As well as sniping off at a scene he saw the dawning of “I tagged myself with "witch house" and "anti-pop" in 2007 as kind of a personal joke, I think we all see what it has grown into” he can also wax extremely generously in lucid and informative fashion, as with his post about the genesis of the Witch House genre on his last.fm page.
Even the dirgiest music amongst the horror-drone and darkwave-glitch has nothing on the level of psychological challenge Yorba's music levels at the listener. As with all insularly functioning artists, the concept of listener doesn't occur until after the event: “I don't make music for mass appeal in any sense other than I have a mass appeal to good music - this to me in most cases is classical, experimental, or avant garde music - I am a huge junkie for innovation and novelty.” Despite such a credo, one of the insatiable, indestructible elements in his music is the innate sense of pop that doesn't ever allow a traditional song-form to fall apart completely. It isn't abstract or untethered music, each track is locked into it's own unique sense of rhythm, meter, verse chorus and bridge, illustrated by the arcane glyphs and sigils that form the song titles. They may not function within the same laws of musicology that the regular listener is familiar with, but give yourself enough time in the company of ʄ≜uxmuℭica's logic and your mind will fall in with it: “All of the albums are supposed to sum up some sort of urban gothic mythological motive for market placement of inferior music (666) so I sort of transmuted that into the key of the godhead (777) by adding some scifi noir and dead wood pop melodies. I always try to communicate a deep resonance of my music with, archetypes.”
Prepare yourselves, for the next few days are going to provide you with some of the most cerebrally and aurally challenging music you will have heard for some time.
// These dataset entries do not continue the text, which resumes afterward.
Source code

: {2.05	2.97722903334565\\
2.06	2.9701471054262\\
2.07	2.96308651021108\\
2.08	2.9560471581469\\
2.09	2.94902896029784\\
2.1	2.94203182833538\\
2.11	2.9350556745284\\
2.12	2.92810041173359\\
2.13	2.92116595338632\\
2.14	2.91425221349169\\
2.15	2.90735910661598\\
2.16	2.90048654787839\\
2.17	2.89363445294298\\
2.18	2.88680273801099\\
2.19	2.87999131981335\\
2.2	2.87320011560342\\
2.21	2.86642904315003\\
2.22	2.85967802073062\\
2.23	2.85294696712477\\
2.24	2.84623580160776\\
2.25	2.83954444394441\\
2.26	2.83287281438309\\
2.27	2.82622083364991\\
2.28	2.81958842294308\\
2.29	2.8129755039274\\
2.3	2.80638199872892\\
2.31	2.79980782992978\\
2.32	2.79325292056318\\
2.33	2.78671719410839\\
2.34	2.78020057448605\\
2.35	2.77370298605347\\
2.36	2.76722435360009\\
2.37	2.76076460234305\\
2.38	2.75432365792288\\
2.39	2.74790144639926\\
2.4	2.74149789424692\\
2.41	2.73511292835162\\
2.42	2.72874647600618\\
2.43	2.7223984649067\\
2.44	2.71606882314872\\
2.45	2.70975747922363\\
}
Let me just start by saying that I believe almost nothing Yorba tells me, although I would not doubt that any of it was true either. In the few months I've known him I've gone from suspicion to hatred to what I believe is an actual affection, kinship and dare I say friendship. He is a liar, a trickster and an enigma.. but he is also one of the realest and most honest people I have ever met. I am proud to call him a brother in arms.
ReplyDeleteThis is a lovely interview. I can't add much more that nattymari has stated, it's pretty much bang on. Talk to Yorba on Skype for 5 hours and you become a new person. He's evasive yet in your face; pandering yet confronting. A true engima. His persona carries through to his music to create something truly unique, whose success is perhaps so greatly highlighted for me by the fact that: I still don't know if I love it or hate it!
ReplyDeleteListen, in the dark
-Angus (The Peach Tree)
Just deleted a few comments. If you're both still reading, know that this isn't the place for that kind of thing.